Gariepy highlights Army’s history
BY FRANCES DINGMAN
Colonel Henry Gariepy (R), internationally known author and former editor of the U.S. War Cry, follows previous historians Robert Sandall, Arch Wiggins and General Frederick Coutts in producing Volume Eight of The History of The Salvation Army–Mobilized for God. Covering the years 1977-1994, Gariepy’s meticulous research does not detract from the drama and flow of those 17 years.
As we read, we are reminded that this was truly a significant time, with major changes in world governments as well as in The Salvation Army. The book’s colorful cover reflects the international nature of the movement.
In the back of this modestly priced hardback volume, a CD-ROM at first seems to be just a convenient extra. However, modern technology through this disc provides not only access to the full volume, a wealth of references, and momentous glimpses of unforgettable events, but also access to the LOGOS Library.
Whether recalled or seen for the first time, the sights and sounds can mist the eyes as familiar faces and flags are seen in the throngs marching at two International Congresses.
General Arnold Brown conducts a meeting; Major Yin, on being admitted to the Order of the Founder, sings his song, “All My Days and All My Hours,” that kept alive his faith in God and Salvationism through years of imprisonment in China.

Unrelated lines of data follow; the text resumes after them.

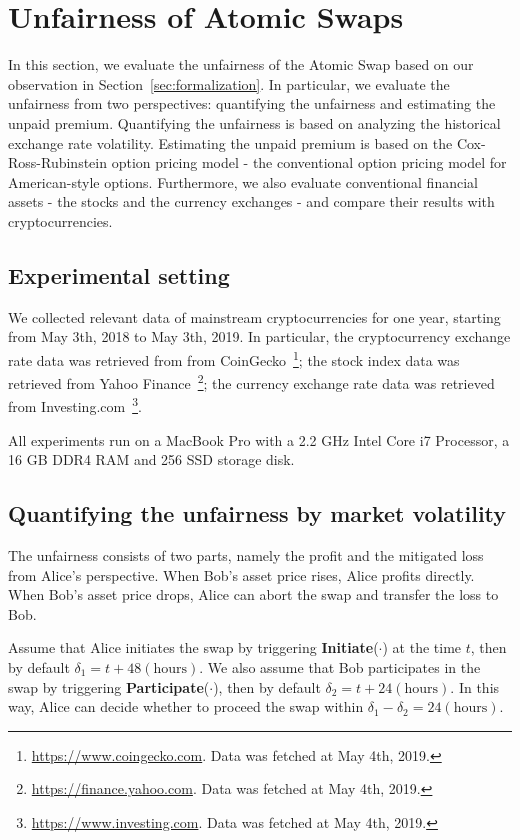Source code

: \section{Unfairness of Atomic Swaps}
\label{sec:evaluation}

In this section, we evaluate the unfairness of the Atomic Swap based on our observation in Section~\ref{sec:formalization}.
In particular, we evaluate the unfairness from two perspectives: quantifying the unfairness and estimating the unpaid premium.
Quantifying the unfairness is based on analyzing the historical exchange rate volatility.
Estimating the unpaid premium is based on the Cox-Ross-Rubinstein option pricing model - the conventional option pricing model for American-style options.
Furthermore, we also evaluate conventional financial assets - the stocks and the currency exchanges - and compare their results with cryptocurrencies.

\subsection{Experimental setting}

We collected relevant data of mainstream cryptocurrencies for one year, starting from May 3th, 2018 to May 3th, 2019.
In particular, the cryptocurrency exchange rate data was retrieved from from CoinGecko~\footnote{\url{https://www.coingecko.com}. Data was fetched at May 4th, 2019.};
the stock index data was retrieved from Yahoo Finance~\footnote{\url{https://finance.yahoo.com}. Data was fetched at May 4th, 2019.};
the currency exchange rate data was retrieved from Investing.com~\footnote{\url{https://www.investing.com}. Data was fetched at May 4th, 2019.}.

All experiments run on a MacBook Pro with a 2.2 GHz Intel Core i7 Processor, a 16 GB DDR4 RAM and 256  SSD storage disk.

\subsection{Quantifying the unfairness by market volatility}
\label{subsec:volatility_analysis}

The unfairness consists of two parts, namely the profit and the mitigated loss from Alice's perspective.
When Bob's asset price rises, Alice profits directly.
When Bob's asset price drops, Alice can abort the swap and transfer the loss to Bob.


Assume that Alice initiates the swap by triggering \textbf{Initiate}($\cdot$) at the time $t$, then by default $\delta_1 = t + 48 (\text{hours})$.
We also assume that Bob participates in the swap by triggering \textbf{Participate}($\cdot$), then by default $\delta_2 = t + 24 (\text{hours})$.
In this way, Alice can decide whether to proceed the swap within $ \delta_1 - \delta_2 = 24 (\text{hours})$.

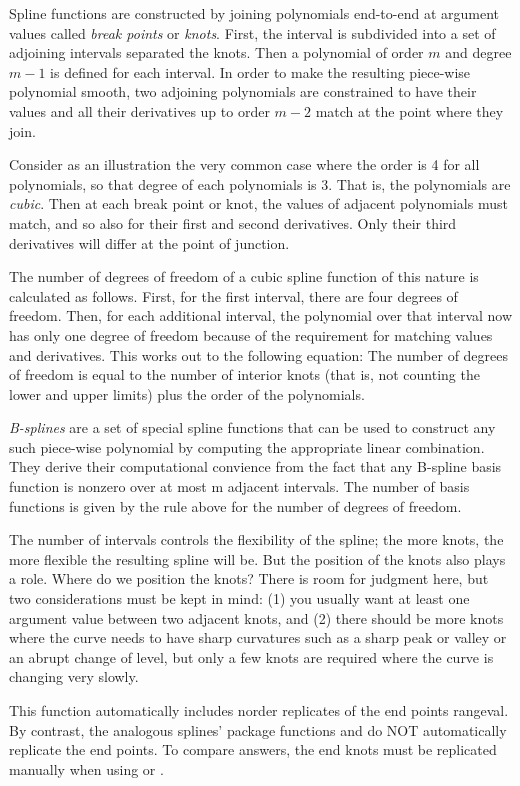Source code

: \documentclass{article}
\begin{document}
\begin{Details}\relax
Spline functions are constructed by joining polynomials end-to-end at
argument values called \emph{break points} or \emph{knots}. First, the
interval is subdivided into a set of adjoining intervals
separated the knots.  Then a polynomial of order $m$ and
degree $m-1$ is defined for each interval.  In order to make the
resulting piece-wise polynomial smooth, two adjoining polynomials are
constrained to have their values and all their derivatives up to order
$m-2$ match at the point where they join.

Consider as an illustration the very common case where the order is 4 
for all polynomials, so that degree of each polynomials is 3.  That
is, the polynomials are \emph{cubic}.  Then at each break point or
knot, the values of adjacent polynomials must match, and so also for
their first and second derivatives.  Only their third derivatives will
differ at the point of junction.

The number of degrees of freedom of a cubic spline function of this
nature is calculated as follows.  First, for the first interval, there
are four degrees of freedom.  Then, for each additional interval, the
polynomial over that interval now has only one degree of freedom
because of the requirement for matching values and derivatives.  This
works out to the following equation:  The number of degrees of freedom
is equal to the number of interior knots (that is, not counting the
lower and upper limits) plus the order of the polynomials.

\emph{B-splines} are a set of special spline functions that can be
used to construct any such piece-wise polynomial by computing the
appropriate linear combination.  They derive their computational
convience from the fact that any B-spline basis function is nonzero
over at most m adjacent intervals.  The number of basis functions is
given by the rule above for the number of degrees of freedom.

The number of intervals controls the flexibility of the spline;  the
more knots, the more flexible the resulting spline will be. But the 
position of the knots also plays a role.  Where do we position the
knots?  There is room for judgment here, but two considerations must
be kept in mind:  (1) you usually want at least one argument value
between two adjacent knots, and (2)  there should be more knots where
the curve needs to have sharp curvatures such as a sharp peak or
valley or an abrupt change of level, but only a few knots are required
where the curve is changing very slowly.

This function automatically includes norder replicates of the end
points rangeval.  By contrast, the analogous splines' package
functions  and 
do NOT automatically replicate the end points.  To compare answers,
the end knots must be replicated manually when using
 or .
\end{Details}
\end{document}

Major Chick Yuill conducts a seminar; a chain of the faithful led by a latter-day William Booth sings the chorus “Washed in the Blood of the Lamb.” General Eva Burrows presides at the opening of Army work behind the former Iron Curtain.
Imagine what it would have meant had CD-ROMs been possible with the previous seven volumes of the Army’s history. Catherine Booth’s preaching; the final “I’ll Fight!” speech by the Founder; Railton and the lassies landing in New York; Evangeline swaying the crowds in giant auditoriums…Think of the possibilities!
The highlights of The Salvation Army during the tenure of Generals Wiseman, Brown, Wahlstrom, Burrows, Tillsley and the first few months of General Rader are explored and appreciated as Gariepy presents them with stirring clarity.
During this period of time, apartheid ended in Southern Africa; the Iron Curtain came down, re-admitting The Salvation Army to rebuild its work; the AIDS epidemic opened up a whole new field of ministry in Africa and other places as well.
Changes, large and small, occurred in the Army. With General Arnold Brown’s inspiration, the word ordination became a part of the Commissioning process. The traditional bonnet all but disappeared in this country, and in most others as well. Married women officers were allowed to use their own deserved rank. In 1994, the total of countries in which the Army worked was brought to 100 with the addition of Micronesia.
Reading this book will help bring understanding of these and many other changes and accomplishments. In the words of the author, it is “not only a light on the past, but a beacon for the future.”